In silence they stood there, striving to realize the full import of the catastrophe. And Stern, deep down in his heart, caught some glimmering insight of the future and was glad.

3. ON THE TOWER PLATFORM

SUDDENLY THE GIRL started, rebelling against the evidence of her own senses, striving again to force upon herself the belief that, after all, that which she saw could not be so.

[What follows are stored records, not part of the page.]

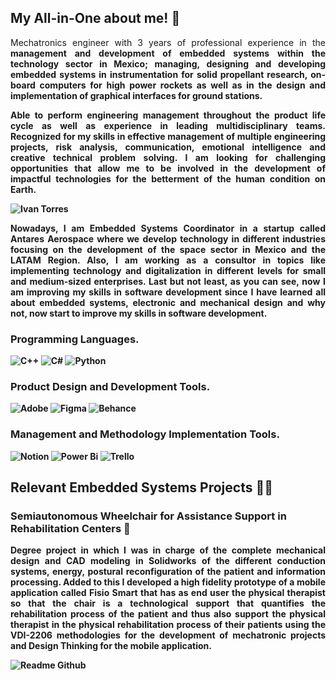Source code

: ## My All-in-One about me! 🐉

<p align="justify">
Mechatronics engineer with 3 years of professional experience in the <strong>management and development of embedded systems<strong> within the technology sector in Mexico; managing, designing and developing embedded systems in instrumentation for solid propellant research, on-board computers for high power rockets as well as in the design and implementation of graphical interfaces for ground stations.
<p align="justify">
Able to perform engineering management throughout the product life cycle as well as experience in leading multidisciplinary teams. Recognized for my skills in effective management of multiple engineering projects, risk analysis, communication, emotional intelligence and creative technical problem solving. I am looking for challenging opportunities that allow me to <strong>be involved in the development of impactful technologies<strong> for the betterment of the human condition on Earth.
</p></p>

![Ivan Torres](https://github.com/Neonauta/Neonauta/assets/95337281/190d5818-e741-409b-93dd-2880e40dc9aa)

<p align="justify">
Nowadays, <strong>I am Embedded Systems Coordinator<strong> in a startup called Antares Aerospace where we develop technology in different industries focusing on the development of the space sector in Mexico and the LATAM Region. Also, <strong>I am working as a consultor in topics like implementing technology and digitalization<strong> in different levels for small and medium-sized enterprises. Last but not least, as you can see, <strong>now I am improving my skills in software development<strong> since I have learned all about embedded systems, electronic and mechanical design and why not, now start to improve my skills in software development.
</p>

### Programming Languages.
![C++](https://img.shields.io/badge/c++-%2300599C.svg?style=for-the-badge&logo=c%2B%2B&logoColor=white)
![C#](https://img.shields.io/badge/c%23-%23239120.svg?style=for-the-badge&logo=csharp&logoColor=white)
![Python](https://img.shields.io/badge/python-3670A0?style=for-the-badge&logo=python&logoColor=ffdd54)

### Product Design and Development Tools.
![Adobe](https://img.shields.io/badge/adobe-%23FF0000.svg?style=for-the-badge&logo=adobe&logoColor=white)
![Figma](https://img.shields.io/badge/figma-%23F24E1E.svg?style=for-the-badge&logo=figma&logoColor=white)
![Behance](https://img.shields.io/badge/Behance-1769ff?style=for-the-badge&logo=behance&logoColor=white)

### Management and Methodology Implementation Tools.
![Notion](https://img.shields.io/badge/Notion-%23000000.svg?style=for-the-badge&logo=notion&logoColor=white)
![Power Bi](https://img.shields.io/badge/power_bi-F2C811?style=for-the-badge&logo=powerbi&logoColor=black)
![Trello](https://img.shields.io/badge/Trello-%23026AA7.svg?style=for-the-badge&logo=Trello&logoColor=white)


## Relevant Embedded Systems Projects 👨‍💻
### Semiautonomous Wheelchair for Assistance Support in Rehabilitation Centers 🦼
<p align="justify">
Degree project in which I was in charge of the complete mechanical design and CAD modeling in Solidworks of the different conduction systems, energy, postural reconfiguration of the patient and information processing. Added to this I developed a high fidelity prototype of a mobile application called Fisio Smart that has as end user the physical therapist so that the chair is a technological support that quantifies the rehabilitation process of the patient and thus also support the physical therapist in the physical rehabilitation process of their patients using the VDI-2206 methodologies for the development of mechatronic projects and Design Thinking for the mobile application.
</p>

![Readme Github](https://github.com/Neonauta/Neonauta/assets/95337281/f6ee1ef2-c063-4168-8814-63c4cff6993c)

<!--!
![CV - Ivan Torres](https://github.com/Neonauta/Neonauta/assets/95337281/df4fb333-a82d-4efa-bf1b-362244b28be1)
<!--
**Neonauta/Neonauta** is a ✨ _special_ ✨ repository because its `README.md` (this file) appears on your GitHub profile.

Here are some ideas to get you started:

- 🔭 I’m currently working on ...
- 🌱 I’m currently learning ...
- 👯 I’m looking to collaborate on ...
- 🤔 I’m looking for help with ...
- 💬 Ask me about ...
- 📫 How to reach me: ...
- 😄 Pronouns: ...
- ⚡ Fun fact: ...
-->
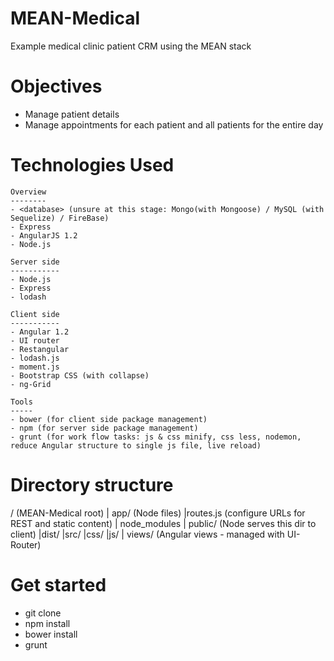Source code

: MEAN-Medical
============
Example medical clinic patient CRM using the MEAN stack

Objectives
==========

- Manage patient details
- Manage appointments for each patient and all patients for the entire day

Technologies Used
=================

	Overview
	--------
	- <database> (unsure at this stage: Mongo(with Mongoose) / MySQL (with Sequelize) / FireBase)
	- Express
	- AngularJS 1.2
	- Node.js

	Server side
	-----------
	- Node.js
	- Express
	- lodash

	Client side
	-----------
	- Angular 1.2
	- UI router
	- Restangular
	- lodash.js
	- moment.js
	- Bootstrap CSS (with collapse)
	- ng-Grid

	Tools
	-----
	- bower (for client side package management)
	- npm (for server side package management)
	- grunt (for work flow tasks: js & css minify, css less, nodemon, reduce Angular structure to single js file, live reload)

Directory structure
===================
/ (MEAN-Medical root)
| app/ (Node files)
  |routes.js (configure URLs for REST and static content)
| node_modules
| public/ (Node serves this dir to client)
  |dist/ 
  |src/ 
  |css/ 
  |js/ 
| views/ (Angular views - managed with UI-Router)

Get started
===========
- git clone
- npm install
- bower install
- grunt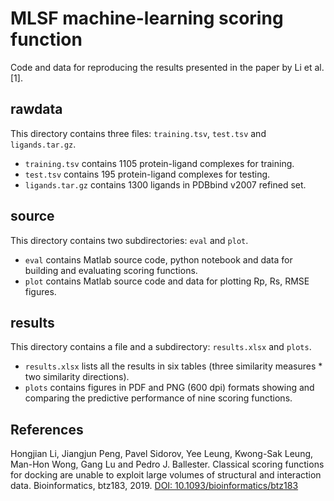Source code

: # MLSF machine-learning scoring function
Code and data for reproducing the results presented in the paper by Li et al. [1].

## rawdata
This directory contains three files: `training.tsv`, `test.tsv` and `ligands.tar.gz`.
* `training.tsv` contains 1105 protein-ligand complexes for training.
* `test.tsv` contains 195 protein-ligand complexes for testing.
* `ligands.tar.gz` contains 1300 ligands in PDBbind v2007 refined set.

## source
This directory contains two subdirectories: `eval` and `plot`.
* `eval` contains Matlab source code, python notebook and data for building and evaluating scoring functions.
* `plot` contains Matlab source code and data for plotting Rp, Rs, RMSE figures.

## results
This directory contains a file and a subdirectory: `results.xlsx` and `plots`.
* `results.xlsx` lists all the results in six tables (three similarity measures * two similarity directions).
* `plots` contains figures in PDF and PNG (600 dpi) formats showing and comparing the predictive performance of nine scoring functions.

## References
Hongjian Li, Jiangjun Peng, Pavel Sidorov, Yee Leung, Kwong-Sak Leung, Man-Hon Wong, Gang Lu and Pedro J. Ballester. Classical scoring functions for docking are unable to exploit large volumes of structural and interaction data. Bioinformatics, btz183, 2019. [DOI: 10.1093/bioinformatics/btz183]

[DOI: 10.1093/bioinformatics/btz183]: https://doi.org/10.1093/bioinformatics/btz183
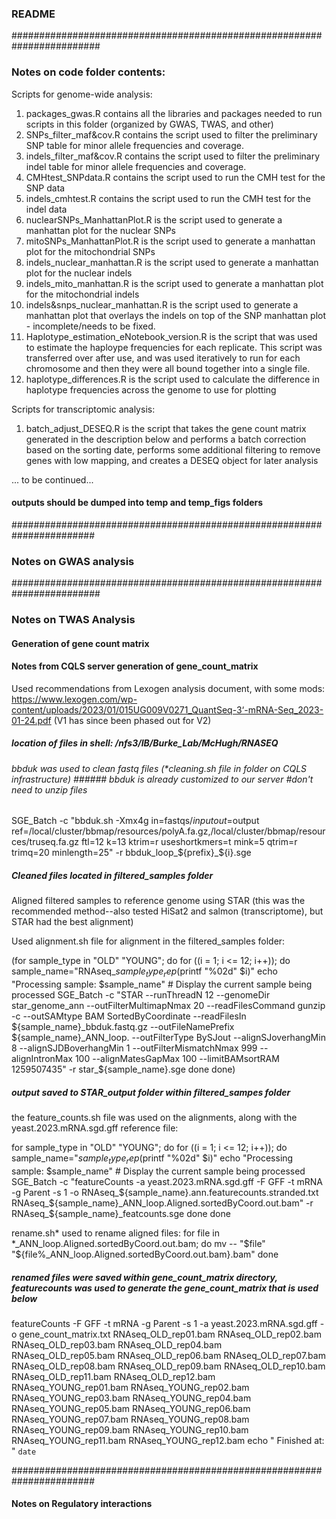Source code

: ### README

########################################################################

### Notes on code folder contents: 

Scripts for genome-wide analysis: 

1) packages_gwas.R contains all the libraries and packages needed to run scripts in this folder (organized by GWAS, TWAS, and other)
2) SNPs_filter_maf&cov.R contains the script used to filter the preliminary SNP table for minor allele frequencies and coverage. 
3) indels_filter_maf&cov.R contains the script used to filter the preliminary indel table for minor allele frequencies and coverage.
4) CMHtest_SNPdata.R contains the script used to run the CMH test for the SNP data
5) indels_cmhtest.R contains the script used to run the CMH test for the indel data
6) nuclearSNPs_ManhattanPlot.R is the script used to generate a manhattan plot for the nuclear SNPs
7) mitoSNPs_ManhattanPlot.R is the script used to generate a manhattan plot for the mitochondrial SNPs
8) indels_nuclear_manhattan.R is the script used to generate a manhattan plot for the nuclear indels
9) indels_mito_manhattan.R is the script used to generate a manhattan plot for the mitochondrial indels
10) indels&snps_nuclear_manhattan.R is the script used to generate a manhattan plot that overlays the indels on top of the SNP manhattan plot - incomplete/needs to be fixed.
11) Haplotype_estimation_eNotebook_version.R is the script that was used to estimate the haploype frequencies for each replicate. This script was transferred over after use, and was used iteratively to run for each chromosome and then they were all bound together into a single file. 
12) haplotype_differences.R is the script used to calculate the difference in haplotype frequencies across the genome to use for plotting

Scripts for transcriptomic analysis: 

1) batch_adjust_DESEQ.R is the script that takes the gene count matrix generated in the description below and performs a batch correction based on the sorting date, performs some additional filtering to remove genes with low mapping, and creates a DESEQ object for later analysis



... to be continued...


#### outputs should be dumped into temp and temp_figs folders

#######################################################################

### Notes on GWAS analysis


########################################################################

### Notes on TWAS Analysis

#### Generation of gene count matrix

#### Notes from CQLS server generation of gene_count_matrix

Used recommendations from Lexogen analysis document, with some mods: 
https://www.lexogen.com/wp-content/uploads/2023/01/015UG009V0271_QuantSeq-3‘-mRNA-Seq_2023-01-24.pdf
(V1 has since been phased out for V2)

##### location of files in shell: /nfs3/IB/Burke_Lab/McHugh/RNASEQ

###### bbduk was used to clean fastq files (*cleaning.sh file in folder on CQLS infrastructure) ###### bbduk is already customized to our server #don't need to unzip files

  SGE_Batch -c "bbduk.sh -Xmx4g in=fastqs/$input out=$output ref=/local/cluster/bbmap/resources/polyA.fa.gz,/local/cluster/bbmap/resources/truseq.fa.gz ftl=12 k=13 ktrim=r useshortkmers=t mink=5 qtrim=r trimq=20 minlength=25" -r bbduk_loop_${prefix}_${i}.sge
  
##### Cleaned files located in filtered_samples folder
Aligned filtered samples to reference genome using STAR (this was the recommended method--also tested HiSat2 and salmon (transcriptome), but STAR had the best alignment)

Used alignment.sh file for alignment in the filtered_samples folder: 

(for sample_type in "OLD" "YOUNG"; do
    for ((i = 1; i <= 12; i++)); do
        sample_name="RNAseq_${sample_type}_rep$(printf "%02d" $i)"
        echo "Processing sample: $sample_name"  # Display the current sample being processed
        SGE_Batch -c "STAR --runThreadN 12 --genomeDir star_genome_ann --outFilterMultimapNmax 20 --readFilesCommand gunzip -c --outSAMtype BAM SortedByCoordinate --readFilesIn ${sample_name}_bbduk.fastq.gz --outFileNamePrefix ${sample_name}_ANN_loop. --outFilterType BySJout --alignSJoverhangMin 8 --alignSJDBoverhangMin 1 --outFilterMismatchNmax 999 --alignIntronMax 100 --alignMatesGapMax 100 --limitBAMsortRAM 1259507435" -r star_${sample_name}.sge
    done
done)

##### output saved to STAR_output folder within filtered_sampes folder
the feature_counts.sh file was used on the alignments, along with the yeast.2023.mRNA.sgd.gff reference file:

for sample_type in "OLD" "YOUNG"; do
    for ((i = 1; i <= 12; i++)); do
        sample_name="${sample_type}_rep$(printf "%02d" $i)"
        echo "Processing sample: $sample_name"  # Display the current sample being processed
        SGE_Batch -c "featureCounts -a yeast.2023.mRNA.sgd.gff -F GFF -t mRNA -g Parent -s 1 -o RNAseq_${sample_name}.ann.featurecounts.stranded.txt RNAseq_${sample_name}_ANN_loop.Aligned.sortedByCoord.out.bam" -r RNAseq_${sample_name}_featcounts.sge
    done
done

rename.sh* used to rename aligned files: for file in *_ANN_loop.Aligned.sortedByCoord.out.bam; do
    mv -- "$file" "${file%_ANN_loop.Aligned.sortedByCoord.out.bam}.bam"
done

##### renamed files were saved within gene_count_matrix directory, featurecounts was used to generate the gene_count_matrix that is used below

featureCounts -F GFF -t mRNA -g Parent -s 1 -a yeast.2023.mRNA.sgd.gff -o gene_count_matrix.txt RNAseq_OLD_rep01.bam RNAseq_OLD_rep02.bam RNAseq_OLD_rep03.bam RNAseq_OLD_rep04.bam RNAseq_OLD_rep05.bam RNAseq_OLD_rep06.bam RNAseq_OLD_rep07.bam RNAseq_OLD_rep08.bam RNAseq_OLD_rep09.bam RNAseq_OLD_rep10.bam RNAseq_OLD_rep11.bam RNAseq_OLD_rep12.bam RNAseq_YOUNG_rep01.bam RNAseq_YOUNG_rep02.bam RNAseq_YOUNG_rep03.bam RNAseq_YOUNG_rep04.bam RNAseq_YOUNG_rep05.bam RNAseq_YOUNG_rep06.bam RNAseq_YOUNG_rep07.bam RNAseq_YOUNG_rep08.bam RNAseq_YOUNG_rep09.bam RNAseq_YOUNG_rep10.bam RNAseq_YOUNG_rep11.bam RNAseq_YOUNG_rep12.bam
echo "  Finished at:           " `date` 

#######################################################################

#### Notes on Regulatory interactions
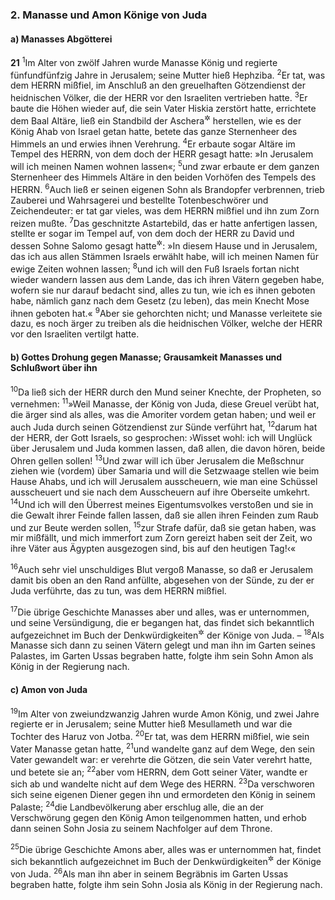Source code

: ### 2. Manasse und Amon Könige von Juda

#### a) Manasses Abgötterei

__21__
<sup>1</sup>Im Alter von zwölf Jahren wurde Manasse König und regierte fünfundfünfzig Jahre in Jerusalem; seine Mutter hieß Hephziba.
<sup>2</sup>Er tat, was dem HERRN mißfiel, im Anschluß an den greuelhaften Götzendienst der heidnischen Völker, die der HERR vor den Israeliten vertrieben hatte.
<sup>3</sup>Er baute die Höhen wieder auf, die sein Vater Hiskia zerstört hatte, errichtete dem Baal Altäre, ließ ein Standbild der Aschera<sup title="oder: Astarte">&#x2732;</sup> herstellen, wie es der König Ahab von Israel getan hatte, betete das ganze Sternenheer des Himmels an und erwies ihnen Verehrung.
<sup>4</sup>Er erbaute sogar Altäre im Tempel des HERRN, von dem doch der HERR gesagt hatte: »In Jerusalem will ich meinen Namen wohnen lassen«;
<sup>5</sup>und zwar erbaute er dem ganzen Sternenheer des Himmels Altäre in den beiden Vorhöfen des Tempels des HERRN.
<sup>6</sup>Auch ließ er seinen eigenen Sohn als Brandopfer verbrennen, trieb Zauberei und Wahrsagerei und bestellte Totenbeschwörer und Zeichendeuter: er tat gar vieles, was dem HERRN mißfiel und ihn zum Zorn reizen mußte.
<sup>7</sup>Das geschnitzte Astartebild, das er hatte anfertigen lassen, stellte er sogar im Tempel auf, von dem doch der HERR zu David und dessen Sohne Salomo gesagt hatte<sup title="2.Kön 8,29; 9,3">&#x2732;</sup>: »In diesem Hause und in Jerusalem, das ich aus allen Stämmen Israels erwählt habe, will ich meinen Namen für ewige Zeiten wohnen lassen;
<sup>8</sup>und ich will den Fuß Israels fortan nicht wieder wandern lassen aus dem Lande, das ich ihren Vätern gegeben habe, wofern sie nur darauf bedacht sind, alles zu tun, wie ich es ihnen geboten habe, nämlich ganz nach dem Gesetz (zu leben), das mein Knecht Mose ihnen geboten hat.«
<sup>9</sup>Aber sie gehorchten nicht; und Manasse verleitete sie dazu, es noch ärger zu treiben als die heidnischen Völker, welche der HERR vor den Israeliten vertilgt hatte.

#### b) Gottes Drohung gegen Manasse; Grausamkeit Manasses und Schlußwort über ihn

<sup>10</sup>Da ließ sich der HERR durch den Mund seiner Knechte, der Propheten, so vernehmen:
<sup>11</sup>»Weil Manasse, der König von Juda, diese Greuel verübt hat, die ärger sind als alles, was die Amoriter vordem getan haben; und weil er auch Juda durch seinen Götzendienst zur Sünde verführt hat,
<sup>12</sup>darum hat der HERR, der Gott Israels, so gesprochen: ›Wisset wohl: ich will Unglück über Jerusalem und Juda kommen lassen, daß allen, die davon hören, beide Ohren gellen sollen!
<sup>13</sup>Und zwar will ich über Jerusalem die Meßschnur ziehen wie (vordem) über Samaria und will die Setzwaage stellen wie beim Hause Ahabs, und ich will Jerusalem ausscheuern, wie man eine Schüssel ausscheuert und sie nach dem Ausscheuern auf ihre Oberseite umkehrt.
<sup>14</sup>Und ich will den Überrest meines Eigentumsvolkes verstoßen und sie in die Gewalt ihrer Feinde fallen lassen, daß sie allen ihren Feinden zum Raub und zur Beute werden sollen,
<sup>15</sup>zur Strafe dafür, daß sie getan haben, was mir mißfällt, und mich immerfort zum Zorn gereizt haben seit der Zeit, wo ihre Väter aus Ägypten ausgezogen sind, bis auf den heutigen Tag!‹«

<sup>16</sup>Auch sehr viel unschuldiges Blut vergoß Manasse, so daß er Jerusalem damit bis oben an den Rand anfüllte, abgesehen von der Sünde, zu der er Juda verführte, das zu tun, was dem HERRN mißfiel.

<sup>17</sup>Die übrige Geschichte Manasses aber und alles, was er unternommen, und seine Versündigung, die er begangen hat, das findet sich bekanntlich aufgezeichnet im Buch der Denkwürdigkeiten<sup title="oder: Chronik">&#x2732;</sup> der Könige von Juda. –
<sup>18</sup>Als Manasse sich dann zu seinen Vätern gelegt und man ihn im Garten seines Palastes, im Garten Ussas begraben hatte, folgte ihm sein Sohn Amon als König in der Regierung nach.

#### c) Amon von Juda

<sup>19</sup>Im Alter von zweiundzwanzig Jahren wurde Amon König, und zwei Jahre regierte er in Jerusalem; seine Mutter hieß Mesullameth und war die Tochter des Haruz von Jotba.
<sup>20</sup>Er tat, was dem HERRN mißfiel, wie sein Vater Manasse getan hatte,
<sup>21</sup>und wandelte ganz auf dem Wege, den sein Vater gewandelt war: er verehrte die Götzen, die sein Vater verehrt hatte, und betete sie an;
<sup>22</sup>aber vom HERRN, dem Gott seiner Väter, wandte er sich ab und wandelte nicht auf dem Wege des HERRN.
<sup>23</sup>Da verschworen sich seine eigenen Diener gegen ihn und ermordeten den König in seinem Palaste;
<sup>24</sup>die Landbevölkerung aber erschlug alle, die an der Verschwörung gegen den König Amon teilgenommen hatten, und erhob dann seinen Sohn Josia zu seinem Nachfolger auf dem Throne.

<sup>25</sup>Die übrige Geschichte Amons aber, alles was er unternommen hat, findet sich bekanntlich aufgezeichnet im Buch der Denkwürdigkeiten<sup title="oder: Chronik">&#x2732;</sup> der Könige von Juda.
<sup>26</sup>Als man ihn aber in seinem Begräbnis im Garten Ussas begraben hatte, folgte ihm sein Sohn Josia als König in der Regierung nach.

"No, no, no!" she cried. "This can't be true. It mustn't be. There's a mistake somewhere. This simply must be all an illusion, a dream.

"If the whole world's dead, how does it happen we're alive?" How do we know it's dead? Can we see it all from here? Why, all we see is just a little segment of things. Perhaps if we could know the truth, look farther, and know—•"

The man shook his head.

"I guess you'll find it's real enough," he answered, "no matter how far you look. But, just the same, it won't do any harm to extend our radius of observation.

"Come, let's go on up to the top of the tower, up to the observation-platform. The quicker we know all the available facts the better. Now, if I only had a telescope."